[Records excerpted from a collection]
--- START ---

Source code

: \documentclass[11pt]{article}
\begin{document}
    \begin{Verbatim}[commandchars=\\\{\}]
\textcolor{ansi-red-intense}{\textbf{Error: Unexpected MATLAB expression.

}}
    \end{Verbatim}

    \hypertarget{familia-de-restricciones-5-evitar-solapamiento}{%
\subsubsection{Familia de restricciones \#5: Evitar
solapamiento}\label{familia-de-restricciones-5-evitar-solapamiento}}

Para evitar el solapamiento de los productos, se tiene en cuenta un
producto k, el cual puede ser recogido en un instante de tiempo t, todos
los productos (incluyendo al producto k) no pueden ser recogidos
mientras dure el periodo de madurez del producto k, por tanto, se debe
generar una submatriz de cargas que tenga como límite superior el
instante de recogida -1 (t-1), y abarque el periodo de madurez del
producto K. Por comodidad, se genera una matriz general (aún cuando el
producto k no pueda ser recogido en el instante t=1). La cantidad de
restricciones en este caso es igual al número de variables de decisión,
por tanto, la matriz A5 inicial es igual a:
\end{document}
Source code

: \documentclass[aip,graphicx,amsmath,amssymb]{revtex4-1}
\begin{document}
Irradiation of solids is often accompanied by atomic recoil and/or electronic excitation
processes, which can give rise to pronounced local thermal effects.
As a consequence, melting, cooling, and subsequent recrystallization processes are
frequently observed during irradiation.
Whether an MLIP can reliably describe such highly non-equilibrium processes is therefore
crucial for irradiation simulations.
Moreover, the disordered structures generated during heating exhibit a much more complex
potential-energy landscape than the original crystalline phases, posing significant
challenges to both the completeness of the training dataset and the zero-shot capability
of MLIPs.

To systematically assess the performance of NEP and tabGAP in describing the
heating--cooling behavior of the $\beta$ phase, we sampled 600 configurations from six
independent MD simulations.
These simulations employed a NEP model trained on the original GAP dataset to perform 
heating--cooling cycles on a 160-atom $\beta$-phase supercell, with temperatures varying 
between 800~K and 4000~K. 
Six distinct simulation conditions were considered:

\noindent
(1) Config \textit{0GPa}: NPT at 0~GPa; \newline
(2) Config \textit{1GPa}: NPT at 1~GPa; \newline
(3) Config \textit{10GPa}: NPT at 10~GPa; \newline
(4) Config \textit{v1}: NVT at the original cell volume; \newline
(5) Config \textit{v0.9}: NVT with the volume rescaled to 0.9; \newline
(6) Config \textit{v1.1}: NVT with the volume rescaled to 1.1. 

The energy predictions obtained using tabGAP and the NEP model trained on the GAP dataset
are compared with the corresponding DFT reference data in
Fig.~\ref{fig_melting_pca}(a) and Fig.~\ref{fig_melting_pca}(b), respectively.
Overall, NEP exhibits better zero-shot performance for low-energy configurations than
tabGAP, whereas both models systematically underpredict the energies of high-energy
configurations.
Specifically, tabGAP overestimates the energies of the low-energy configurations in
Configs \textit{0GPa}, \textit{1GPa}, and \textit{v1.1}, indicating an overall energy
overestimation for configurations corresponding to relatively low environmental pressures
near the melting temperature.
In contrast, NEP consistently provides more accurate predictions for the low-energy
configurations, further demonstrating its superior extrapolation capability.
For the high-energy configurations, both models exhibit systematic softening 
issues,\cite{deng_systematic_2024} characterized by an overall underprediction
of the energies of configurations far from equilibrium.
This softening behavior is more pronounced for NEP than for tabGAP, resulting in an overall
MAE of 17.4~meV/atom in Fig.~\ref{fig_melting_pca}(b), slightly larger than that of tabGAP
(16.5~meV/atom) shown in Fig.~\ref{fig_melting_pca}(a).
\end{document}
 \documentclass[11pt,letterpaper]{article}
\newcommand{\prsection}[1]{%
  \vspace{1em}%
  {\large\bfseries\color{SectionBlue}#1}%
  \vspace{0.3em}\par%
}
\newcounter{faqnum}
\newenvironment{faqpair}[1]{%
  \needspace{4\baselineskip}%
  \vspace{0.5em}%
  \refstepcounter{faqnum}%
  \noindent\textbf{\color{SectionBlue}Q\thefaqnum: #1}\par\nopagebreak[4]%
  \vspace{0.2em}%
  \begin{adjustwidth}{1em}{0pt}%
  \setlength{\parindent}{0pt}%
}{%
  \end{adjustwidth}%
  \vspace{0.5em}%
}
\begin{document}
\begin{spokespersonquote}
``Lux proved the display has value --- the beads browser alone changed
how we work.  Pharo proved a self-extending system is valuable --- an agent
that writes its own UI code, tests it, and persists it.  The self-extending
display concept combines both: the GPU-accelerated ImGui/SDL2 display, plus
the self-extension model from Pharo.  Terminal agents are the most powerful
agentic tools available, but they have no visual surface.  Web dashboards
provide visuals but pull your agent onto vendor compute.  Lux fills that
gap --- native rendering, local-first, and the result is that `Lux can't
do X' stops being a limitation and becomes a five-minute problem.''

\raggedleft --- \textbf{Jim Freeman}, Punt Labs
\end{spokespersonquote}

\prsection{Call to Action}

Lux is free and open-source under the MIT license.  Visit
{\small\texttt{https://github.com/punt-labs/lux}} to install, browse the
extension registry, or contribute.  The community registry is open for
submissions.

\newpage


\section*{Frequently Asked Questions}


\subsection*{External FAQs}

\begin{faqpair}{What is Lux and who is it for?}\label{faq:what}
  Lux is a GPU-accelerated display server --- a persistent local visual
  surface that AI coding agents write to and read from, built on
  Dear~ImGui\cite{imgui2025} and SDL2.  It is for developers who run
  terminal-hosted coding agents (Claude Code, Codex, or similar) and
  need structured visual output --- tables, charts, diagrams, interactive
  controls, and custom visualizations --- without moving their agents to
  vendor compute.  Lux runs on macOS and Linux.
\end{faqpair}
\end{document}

--- END ---
--- START ---

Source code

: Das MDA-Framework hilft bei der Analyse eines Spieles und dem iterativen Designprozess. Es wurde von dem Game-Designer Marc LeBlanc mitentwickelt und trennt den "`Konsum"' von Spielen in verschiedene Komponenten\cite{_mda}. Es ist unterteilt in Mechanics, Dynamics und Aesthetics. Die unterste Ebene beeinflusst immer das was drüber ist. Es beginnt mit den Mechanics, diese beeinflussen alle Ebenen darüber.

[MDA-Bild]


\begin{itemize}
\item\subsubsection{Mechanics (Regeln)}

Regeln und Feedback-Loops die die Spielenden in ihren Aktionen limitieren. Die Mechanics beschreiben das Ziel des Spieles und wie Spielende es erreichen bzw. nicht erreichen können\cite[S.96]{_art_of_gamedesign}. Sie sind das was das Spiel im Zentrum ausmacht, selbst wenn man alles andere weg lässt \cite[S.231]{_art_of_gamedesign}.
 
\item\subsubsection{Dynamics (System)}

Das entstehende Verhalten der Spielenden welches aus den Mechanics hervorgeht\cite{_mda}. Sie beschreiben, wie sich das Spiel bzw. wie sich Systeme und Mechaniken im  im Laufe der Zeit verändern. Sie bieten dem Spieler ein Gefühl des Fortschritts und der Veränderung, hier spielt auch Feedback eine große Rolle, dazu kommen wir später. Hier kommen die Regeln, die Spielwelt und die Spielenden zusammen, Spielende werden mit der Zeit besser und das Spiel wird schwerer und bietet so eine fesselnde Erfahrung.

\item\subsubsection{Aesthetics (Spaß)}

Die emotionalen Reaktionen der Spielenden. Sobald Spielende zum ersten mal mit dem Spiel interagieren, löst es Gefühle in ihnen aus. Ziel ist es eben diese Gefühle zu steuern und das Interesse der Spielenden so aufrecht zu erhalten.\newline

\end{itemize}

--- END ---

Problem: Reproduce each line of the records in which the string "energies" appears.

Result:
tabGAP, whereas both models systematically underpredict the energies of high-energy
Specifically, tabGAP overestimates the energies of the low-energy configurations in
of the energies of configurations far from equilibrium.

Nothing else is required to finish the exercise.